Wow, I think, this interview could have taken place last week.
I have to tell myself: It’s not just me. It’s not “John is a bad person and can’t find a job.”
And I remember. An information- technology guy. I visited him in his suburban home, where beautiful wedding portraits of him and his wife hung on the wall. He sat on the couch next to her. She emigrated from Asia and could not reconcile her images of the United States and its bounty with what was happening. How could a good man find no work? she wanted to know. They hadn’t told her family. John asked me not to use his last name.
I keep turning pages. A piece of paper slides out. John’s original e-mail to me. He wrote that he’d been out of work six months. “I only WISH the elected officials could get a glimpse of how many are truly out of work.”

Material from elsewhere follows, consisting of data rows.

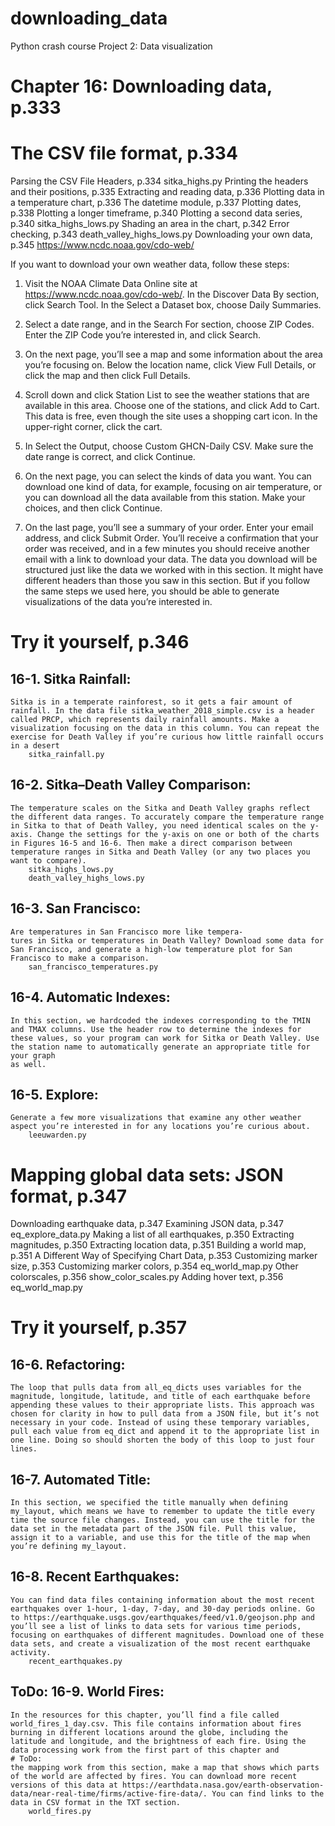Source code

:# downloading_data

Python crash course
Project 2: Data visualization

# Chapter 16: Downloading data, p.333

# The CSV file format, p.334
Parsing the CSV File Headers, p.334
    sitka_highs.py
Printing the headers and their positions, p.335
Extracting and reading data, p.336
Plotting data in a temperature chart, p.336
The datetime module, p.337
Plotting dates, p.338
Plotting a longer timeframe, p.340
Plotting a second data series, p.340
    sitka_highs_lows.py
Shading an area in the chart, p.342
Error checking, p.343
    death_valley_highs_lows.py
Downloading your own data, p.345
    https://www.ncdc.noaa.gov/cdo-web/

If you want to download your own weather data, follow these steps:

1. Visit the NOAA Climate Data Online site at https://www.ncdc.noaa.gov/cdo-web/. In the Discover Data By section, click Search Tool. In the Select a Dataset box, choose Daily Summaries.

2. Select a date range, and in the Search For section, choose ZIP Codes. Enter the ZIP Code you’re interested in, and click Search.

3. On the next page, you’ll see a map and some information about the area you’re focusing on. Below the location name, click View Full Details, or click the map and then click Full Details.

4. Scroll down and click Station List to see the weather stations that are available in this area. Choose one of the stations, and click Add to Cart. This data is free, even though the site uses a shopping cart icon. In the
upper-right corner, click the cart.

5. In Select the Output, choose Custom GHCN-Daily CSV. Make sure the date range is correct, and click Continue.

6. On the next page, you can select the kinds of data you want. You can download one kind of data, for example, focusing on air temperature, or you can download all the data available from this station. Make your choices, and then click Continue.

7. On the last page, you’ll see a summary of your order. Enter your email address, and click Submit Order. You’ll receive a confirmation that your order was received, and in a few minutes you should receive another email with a link to download your data. The data you download will be structured just like the data we worked with in this section. It might have different headers than those you saw in this section. But if you follow the same steps we used here, you should be
able to generate visualizations of the data you’re interested in.


# Try it yourself, p.346

## 16-1. Sitka Rainfall: 
    Sitka is in a temperate rainforest, so it gets a fair amount of rainfall. In the data file sitka_weather_2018_simple.csv is a header called PRCP, which represents daily rainfall amounts. Make a visualization focusing on the data in this column. You can repeat the exercise for Death Valley if you’re curious how little rainfall occurs in a desert
        sitka_rainfall.py

## 16-2. Sitka–Death Valley Comparison: 
    The temperature scales on the Sitka and Death Valley graphs reflect the different data ranges. To accurately compare the temperature range in Sitka to that of Death Valley, you need identical scales on the y-axis. Change the settings for the y-axis on one or both of the charts in Figures 16-5 and 16-6. Then make a direct comparison between temperature ranges in Sitka and Death Valley (or any two places you want to compare).
        sitka_highs_lows.py
        death_valley_highs_lows.py

## 16-3. San Francisco: 
    Are temperatures in San Francisco more like tempera-
    tures in Sitka or temperatures in Death Valley? Download some data for San Francisco, and generate a high-low temperature plot for San Francisco to make a comparison.
        san_francisco_temperatures.py

## 16-4. Automatic Indexes: 
    In this section, we hardcoded the indexes corresponding to the TMIN and TMAX columns. Use the header row to determine the indexes for these values, so your program can work for Sitka or Death Valley. Use the station name to automatically generate an appropriate title for your graph
    as well.

## 16-5. Explore: 
    Generate a few more visualizations that examine any other weather aspect you’re interested in for any locations you’re curious about.
        leeuwarden.py


# Mapping global data sets: JSON format, p.347
Downloading earthquake data, p.347
Examining JSON data, p.347
    eq_explore_data.py
Making a list of all earthquakes, p.350
Extracting magnitudes, p.350
Extracting location data, p.351
Building a world map, p.351
A Different Way of Specifying Chart Data, p.353
Customizing marker size, p.353
Customizing marker colors, p.354
    eq_world_map.py
Other colorscales, p.356
    show_color_scales.py
Adding hover text, p.356
    eq_world_map.py


# Try it yourself, p.357

## 16-6. Refactoring: 
    The loop that pulls data from all_eq_dicts uses variables for the magnitude, longitude, latitude, and title of each earthquake before appending these values to their appropriate lists. This approach was chosen for clarity in how to pull data from a JSON file, but it’s not necessary in your code. Instead of using these temporary variables, pull each value from eq_dict and append it to the appropriate list in one line. Doing so should shorten the body of this loop to just four lines.

## 16-7. Automated Title: 
    In this section, we specified the title manually when defining my_layout, which means we have to remember to update the title every time the source file changes. Instead, you can use the title for the data set in the metadata part of the JSON file. Pull this value, assign it to a variable, and use this for the title of the map when you’re defining my_layout.

## 16-8. Recent Earthquakes: 
    You can find data files containing information about the most recent earthquakes over 1-hour, 1-day, 7-day, and 30-day periods online. Go to https://earthquake.usgs.gov/earthquakes/feed/v1.0/geojson.php and you’ll see a list of links to data sets for various time periods, focusing on earthquakes of different magnitudes. Download one of these data sets, and create a visualization of the most recent earthquake activity.
        recent_earthquakes.py

## ToDo: 16-9. World Fires: 
    In the resources for this chapter, you’ll find a file called world_fires_1_day.csv. This file contains information about fires burning in different locations around the globe, including the latitude and longitude, and the brightness of each fire. Using the data processing work from the first part of this chapter and 
    # ToDo: 
    the mapping work from this section, make a map that shows which parts of the world are affected by fires. You can download more recent versions of this data at https://earthdata.nasa.gov/earth-observation-data/near-real-time/firms/active-fire-data/. You can find links to the data in CSV format in the TXT section.
        world_fires.py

Sent at 8:03 a.m. on Jan. 9, 2003.
Six years. A lot can happen in six years.
I’d heard from John a few times after that first note. He was an Army reservist and at some point was called into active duty. Went to Iraq and Kuwait. I lost track of him for a while. I knew he had returned safely.
The combination of my imagination and my optimism allows the story to get ahead of me. I map it all out in my head. I would write about his experience, his return to work. I’d end by using John’s full name. A triumphant ending.
I call the number I have. He’s still there. Pleasantries exchanged, I tell him my idea.
He says: “That sounds good except I was laid off again in November.”
Butterflies plummet to the earth. This is life. Not Hollywood. John will remain, for purposes of this column, John. He says his wife’s family still wouldn’t understand, would find his unemployment shameful. He’s in his mid-40s now. Still married. The father of two young children. A man who has become a little more skeptical. A little more frightened.
“In my opinion,” he wrote in 2003, “the only thing propping us up from complete depression are the low mortgage rates (though if this goes on another year, the defaults are gonna make the 80s look like good times) and the fact that many, many people (myself included) cashed out 401ks in order to live.”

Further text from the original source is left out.